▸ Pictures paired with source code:
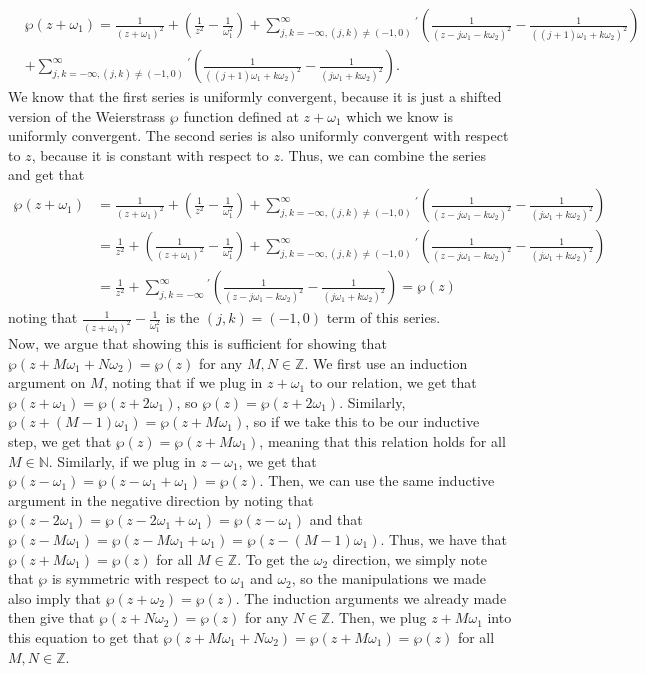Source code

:\documentclass{article}
\begin{document}
\begin{align*}
&\wp(z+\omega_1)=\frac{1}{(z+\omega_1)^2}+\left(\frac{1}{z^2}-\frac{1}{\omega_1^2}\right)+\sum_{j,k=-\infty, (j,k)\neq(-1,0)}^{\infty}{}^{'}\left( \frac{1}{(z-j\omega_1-k \omega_2)^2}-\frac{1}{((j+1) \omega_1+k \omega_2)^2}\right)\\&+\sum_{j,k=-\infty, (j,k)\neq(-1,0)}^{\infty}{}^{'}\left( \frac{1}{((j+1) \omega_1+k \omega_2)^2}-\frac{1}{(j\omega_1+k\omega_2)^2}\right).
\end{align*}
We know that the first series is uniformly convergent, because it is just a shifted version of the Weierstrass $\wp$ function defined at $z+\omega_1$ which we know is uniformly convergent. The second series is also uniformly convergent with respect to $z$, because it is constant with respect to $z$. Thus, we can combine the series and get that 
\begin{align*}
\wp(z+\omega_1)&=\frac{1}{(z+\omega_1)^2}+\left(\frac{1}{z^2}-\frac{1}{\omega_1^2}\right)+\sum_{j,k=-\infty, (j,k)\neq(-1,0)}^{\infty}{}^{'}\left( \frac{1}{(z-j\omega_1-k \omega_2)^2}-\frac{1}{(j\omega_1+k \omega_2)^2}\right)\\&=
\frac{1}{z^2}+\left(\frac{1}{(z+\omega_1)^2}-\frac{1}{\omega_1^2}\right)+\sum_{j,k=-\infty, (j,k)\neq(-1,0)}^{\infty}{}^{'}\left( \frac{1}{(z-j\omega_1-k \omega_2)^2}-\frac{1}{(j\omega_1+k \omega_2)^2}\right)\\&=
\frac{1}{z^2}+\sum_{j,k=-\infty}^{\infty}{}^{'}\left( \frac{1}{(z-j\omega_1-k \omega_2)^2}-\frac{1}{(j\omega_1+k \omega_2)^2}\right)=\wp(z)
\end{align*}
noting that $\frac{1}{(z+\omega_1)^2}-\frac{1}{\omega_1^2}$ is the $(j,k)=(-1,0)$ term of this series.\\
Now, we argue that showing this is sufficient for showing that $\wp(z+M\omega_1+N\omega_2)=\wp(z)$ for any $M,N\in\mathbb{Z}$. We first use an induction argument on $M$, noting that if we plug in $z+\omega_1$ to our relation, we get that $\wp(z+\omega_1)=\wp(z+2\omega_1)$, so $\wp(z)=\wp(z+2\omega_1)$. Similarly,  $\wp(z+(M-1)\omega_1)=\wp(z+M\omega_1)$, so if we take this to be our inductive step, we get that $\wp(z)=\wp(z+M\omega_1)$, meaning that this relation holds for all $M\in\mathbb{N}$. Similarly, if we plug in $z-\omega_1$, we get that $\wp(z-\omega_1)=\wp(z-\omega_1+\omega_1)=\wp(z)$. Then, we can use the same inductive argument in the negative direction by noting that $\wp(z-2\omega_1)=\wp(z-2\omega_1+\omega_1)=\wp(z-\omega_1)$ and that $\wp(z-M\omega_1)=\wp(z-M\omega_1+\omega_1)=\wp(z-(M-1)\omega_1)$. Thus, we have that $\wp(z+M\omega_1)=\wp(z)$ for all $M\in\mathbb{Z}$. To get the $\omega_2$ direction, we simply note that $\wp$ is symmetric with respect to $\omega_1$ and $\omega_2$, so the manipulations we made also imply that $\wp(z+\omega_2)=\wp(z)$. The induction arguments we already made then give that $\wp(z+N\omega_2)=\wp(z)$ for any $N\in\mathbb{Z}$. Then, we plug $z+M\omega_1$ into this equation to get that $\wp(z+M\omega_1+N\omega_2)=\wp(z+M\omega_1)=\wp(z)$ for all $M,N\in\mathbb{Z}$.
\end{document}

▸ Problem requirements:
Across the data, pull every line containing the string "series".

▸ Task response:
We know that the first series is uniformly convergent, because it is just a shifted version of the Weierstrass $\wp$ function defined at $z+\omega_1$ which we know is uniformly convergent. The second series is also uniformly convergent with respect to $z$, because it is constant with respect to $z$. Thus, we can combine the series and get that 
noting that $\frac{1}{(z+\omega_1)^2}-\frac{1}{\omega_1^2}$ is the $(j,k)=(-1,0)$ term of this series.\\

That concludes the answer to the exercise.